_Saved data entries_
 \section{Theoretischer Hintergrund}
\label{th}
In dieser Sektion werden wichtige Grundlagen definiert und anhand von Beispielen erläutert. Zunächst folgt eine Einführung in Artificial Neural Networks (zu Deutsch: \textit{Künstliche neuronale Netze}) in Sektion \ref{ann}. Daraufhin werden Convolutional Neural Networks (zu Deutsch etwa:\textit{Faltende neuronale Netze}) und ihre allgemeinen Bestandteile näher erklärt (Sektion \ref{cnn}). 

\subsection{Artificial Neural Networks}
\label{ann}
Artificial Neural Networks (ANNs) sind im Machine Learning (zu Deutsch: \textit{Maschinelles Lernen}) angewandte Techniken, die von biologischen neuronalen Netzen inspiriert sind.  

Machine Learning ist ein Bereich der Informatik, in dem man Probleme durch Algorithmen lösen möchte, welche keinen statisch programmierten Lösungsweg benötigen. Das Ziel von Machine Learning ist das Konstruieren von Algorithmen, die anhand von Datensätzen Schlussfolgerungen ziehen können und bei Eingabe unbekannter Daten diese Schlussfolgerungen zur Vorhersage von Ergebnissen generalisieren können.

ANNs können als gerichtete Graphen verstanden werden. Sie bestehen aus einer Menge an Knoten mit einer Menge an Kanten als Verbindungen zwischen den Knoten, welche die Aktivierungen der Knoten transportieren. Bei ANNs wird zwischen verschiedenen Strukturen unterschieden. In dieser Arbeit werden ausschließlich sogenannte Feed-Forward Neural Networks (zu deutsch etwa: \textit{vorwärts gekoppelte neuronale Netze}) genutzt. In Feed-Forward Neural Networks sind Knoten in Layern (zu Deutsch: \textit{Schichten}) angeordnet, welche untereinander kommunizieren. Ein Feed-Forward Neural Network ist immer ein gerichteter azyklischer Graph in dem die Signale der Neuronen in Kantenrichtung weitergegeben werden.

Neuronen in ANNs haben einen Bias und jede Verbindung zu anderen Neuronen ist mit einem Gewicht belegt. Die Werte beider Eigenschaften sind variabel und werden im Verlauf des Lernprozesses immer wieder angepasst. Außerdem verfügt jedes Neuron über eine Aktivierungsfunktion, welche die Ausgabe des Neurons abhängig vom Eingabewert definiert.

_REQUIRED WORK_
In the lines above, find each one with "Artificial" and list it.

_TASK SOLUTION_
In dieser Sektion werden wichtige Grundlagen definiert und anhand von Beispielen erläutert. Zunächst folgt eine Einführung in Artificial Neural Networks (zu Deutsch: \textit{Künstliche neuronale Netze}) in Sektion \ref{ann}. Daraufhin werden Convolutional Neural Networks (zu Deutsch etwa:\textit{Faltende neuronale Netze}) und ihre allgemeinen Bestandteile näher erklärt (Sektion \ref{cnn}). 
\subsection{Artificial Neural Networks}
Artificial Neural Networks (ANNs) sind im Machine Learning (zu Deutsch: \textit{Maschinelles Lernen}) angewandte Techniken, die von biologischen neuronalen Netzen inspiriert sind.  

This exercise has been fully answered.